An epidural headache, also known as post dural puncture headache, csf
leak, pdph, low pressure headache or spinal headache, is postural in
nature, so that when you stand or sit up (or even raise your head) it
causes pain which can be unbearable and when you lay down it usually
goes completely within seconds. For some, the pain is mild, or
moderate, but for many, the pain is severe, and has been described as
10/10 pain, or the worst headache ever. For me personally, on a
scale of one to ten, my headache was ten! I had to literally crawl
around with my head down to move about in the house and learned to
breast feed laying down on my side. My baby and I were cared
for by my family for three months until it was fixed. It was
SO incredibly painful that I often ate laying down, not daring to raise
my head and because of this many times I choked eating my meals.
Two weeks after my epidural headache started, I started to get severe neck spasms,
extreme hearing loss and ringing in the ears, and photophobia
(sensitivity to light) which are also symptoms of a leaking spinal fluid.
Caffeine often
helps temporarily for with these headaches - I didn't find out
about this until weeks later. For me, the relief I obtained from
caffeine didn't usually last for more than an hour and was enough that I
could get to doctors appointments without being carted away on a
stretcher!!) or do simple things such as take a shower (prior to this
I'd have to lay in the shower with my head to the floor!!). It was the
only thing including a range of prescribed drugs and medications short
of having a blood patch (explained later on) that actually helped.
Other pain
killers don't seem to have any affect on this sort of pain, especially
when the headache is severe - a pethidine
injection in given to me in the emergency room of the local hospital had
no effect on it at all when I was in an upright position! Codeine (60mg)

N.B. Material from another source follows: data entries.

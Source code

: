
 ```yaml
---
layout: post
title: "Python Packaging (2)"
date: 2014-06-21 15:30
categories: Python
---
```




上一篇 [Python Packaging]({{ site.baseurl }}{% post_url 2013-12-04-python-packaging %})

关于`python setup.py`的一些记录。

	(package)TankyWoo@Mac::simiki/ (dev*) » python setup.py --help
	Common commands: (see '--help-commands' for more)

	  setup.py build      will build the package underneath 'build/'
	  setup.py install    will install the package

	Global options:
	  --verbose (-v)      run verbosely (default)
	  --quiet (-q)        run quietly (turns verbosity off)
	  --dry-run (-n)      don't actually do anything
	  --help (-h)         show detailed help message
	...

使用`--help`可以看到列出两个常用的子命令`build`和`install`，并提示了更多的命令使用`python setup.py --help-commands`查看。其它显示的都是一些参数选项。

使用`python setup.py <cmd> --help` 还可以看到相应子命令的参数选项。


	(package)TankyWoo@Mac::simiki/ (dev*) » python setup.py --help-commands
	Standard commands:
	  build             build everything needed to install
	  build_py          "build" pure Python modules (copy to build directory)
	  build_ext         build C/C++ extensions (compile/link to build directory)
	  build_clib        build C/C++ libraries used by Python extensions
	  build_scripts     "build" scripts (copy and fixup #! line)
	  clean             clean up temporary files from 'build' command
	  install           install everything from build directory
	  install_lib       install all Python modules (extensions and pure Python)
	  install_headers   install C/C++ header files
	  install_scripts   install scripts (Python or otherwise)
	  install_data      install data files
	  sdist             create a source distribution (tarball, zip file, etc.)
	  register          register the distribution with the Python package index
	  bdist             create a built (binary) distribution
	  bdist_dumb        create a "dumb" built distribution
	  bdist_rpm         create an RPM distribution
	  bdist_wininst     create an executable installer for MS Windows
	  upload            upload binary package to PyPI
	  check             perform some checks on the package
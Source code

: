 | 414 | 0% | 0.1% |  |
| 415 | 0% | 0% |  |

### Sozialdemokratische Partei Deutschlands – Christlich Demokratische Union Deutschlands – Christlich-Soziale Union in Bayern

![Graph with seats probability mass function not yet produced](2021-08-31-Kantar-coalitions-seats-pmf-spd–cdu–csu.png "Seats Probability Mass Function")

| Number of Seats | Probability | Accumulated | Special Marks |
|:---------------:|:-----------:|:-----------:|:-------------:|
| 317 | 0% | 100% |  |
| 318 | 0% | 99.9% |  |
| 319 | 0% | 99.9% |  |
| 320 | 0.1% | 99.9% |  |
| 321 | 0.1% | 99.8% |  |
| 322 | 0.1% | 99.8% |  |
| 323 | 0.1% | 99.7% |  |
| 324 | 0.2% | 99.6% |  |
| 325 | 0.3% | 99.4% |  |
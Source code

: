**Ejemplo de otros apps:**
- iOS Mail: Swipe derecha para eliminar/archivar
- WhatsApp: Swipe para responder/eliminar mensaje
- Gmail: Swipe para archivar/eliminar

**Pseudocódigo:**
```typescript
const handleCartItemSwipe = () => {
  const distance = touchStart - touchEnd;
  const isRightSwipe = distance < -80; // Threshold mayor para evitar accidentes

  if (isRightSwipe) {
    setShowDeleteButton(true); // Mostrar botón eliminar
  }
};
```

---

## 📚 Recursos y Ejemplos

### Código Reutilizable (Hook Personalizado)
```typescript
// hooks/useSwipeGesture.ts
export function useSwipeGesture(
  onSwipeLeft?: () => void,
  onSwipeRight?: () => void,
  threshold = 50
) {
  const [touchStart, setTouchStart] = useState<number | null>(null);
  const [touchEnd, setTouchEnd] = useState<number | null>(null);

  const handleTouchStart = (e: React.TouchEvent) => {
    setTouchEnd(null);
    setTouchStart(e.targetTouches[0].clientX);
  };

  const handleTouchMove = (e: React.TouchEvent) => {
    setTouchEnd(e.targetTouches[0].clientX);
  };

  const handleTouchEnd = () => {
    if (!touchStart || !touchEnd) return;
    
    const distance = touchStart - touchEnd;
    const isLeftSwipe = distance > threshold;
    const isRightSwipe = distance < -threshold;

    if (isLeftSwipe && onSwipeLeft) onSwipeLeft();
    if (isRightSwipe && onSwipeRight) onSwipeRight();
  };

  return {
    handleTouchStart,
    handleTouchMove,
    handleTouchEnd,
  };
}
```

/ paracetamol (1000mg) didn't touch the
pain either. Interestingly, my blood pressure rose substantially
when it was taken standing, most likely because of the intense pain I
was in.
An epidural headache occurs when the dura (the covering outside the
spinal cord) is punctured by the needle. CSF (spinal fluid) which bathes
the spinal cord and brain then leaks out of the hole created by the
needle. You don't always get an epidural headache when this is happens
and sometimes the anesthesiologist may not even notice fluid leaking from the
site but an epidural headache can still can occur (as with me)!
The terrible pain is caused by having a low pressure of CSF around the
brain, and the brain rubbing painfully against the skull with very
little cushioning of CSF each time you are upright. The brain also tends
to sag all over. These headaches can be diagnosed by having an MRI which
usually shows diffuse meningeal enhancement and brain sagging. There are
various medical journals which you can search for on this. Some people
confuse epidural headaches with "migraines" - but the headaches
associated with spinal fluid leak can actually be much, much more
painful. In saying this, migraine headaches are an extremely
debilitating neurological disorder in their own right, but need to be
distinguished entirely from epidural headaches.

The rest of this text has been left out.